== Input for this task ==

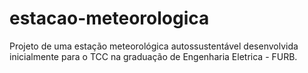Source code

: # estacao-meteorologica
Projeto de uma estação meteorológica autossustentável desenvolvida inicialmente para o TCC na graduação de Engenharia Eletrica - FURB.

===
== Input for this task ==

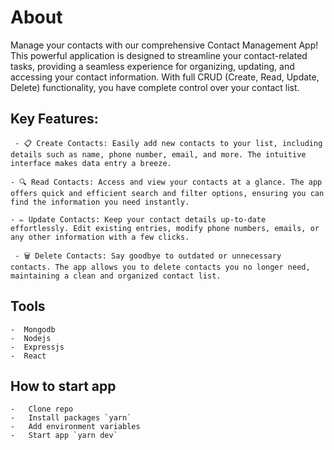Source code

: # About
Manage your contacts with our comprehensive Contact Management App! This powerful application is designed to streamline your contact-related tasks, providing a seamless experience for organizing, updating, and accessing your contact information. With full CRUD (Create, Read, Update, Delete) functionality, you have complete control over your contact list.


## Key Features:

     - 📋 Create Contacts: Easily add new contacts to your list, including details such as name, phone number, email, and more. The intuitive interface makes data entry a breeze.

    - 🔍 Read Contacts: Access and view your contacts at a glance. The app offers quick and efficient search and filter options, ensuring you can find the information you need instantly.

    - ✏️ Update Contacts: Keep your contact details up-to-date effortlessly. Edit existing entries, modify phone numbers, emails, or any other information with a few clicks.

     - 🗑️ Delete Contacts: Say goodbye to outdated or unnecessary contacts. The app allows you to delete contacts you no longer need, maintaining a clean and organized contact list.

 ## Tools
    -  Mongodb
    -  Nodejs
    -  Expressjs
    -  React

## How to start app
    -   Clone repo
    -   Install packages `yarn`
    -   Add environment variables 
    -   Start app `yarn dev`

===
== Input for this task ==

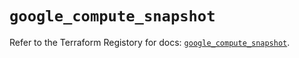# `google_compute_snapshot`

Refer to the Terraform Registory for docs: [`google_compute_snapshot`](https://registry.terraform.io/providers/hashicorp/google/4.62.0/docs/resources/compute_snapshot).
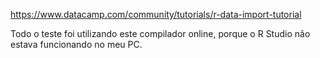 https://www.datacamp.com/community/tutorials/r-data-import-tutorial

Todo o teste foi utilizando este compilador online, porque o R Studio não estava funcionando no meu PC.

===

Task directions: The lines in the entries above that carry the word "need" must be copied.

Exercise output:
    - 🔍 Read Contacts: Access and view your contacts at a glance. The app offers quick and efficient search and filter options, ensuring you can find the information you need instantly.
     - 🗑️ Delete Contacts: Say goodbye to outdated or unnecessary contacts. The app allows you to delete contacts you no longer need, maintaining a clean and organized contact list.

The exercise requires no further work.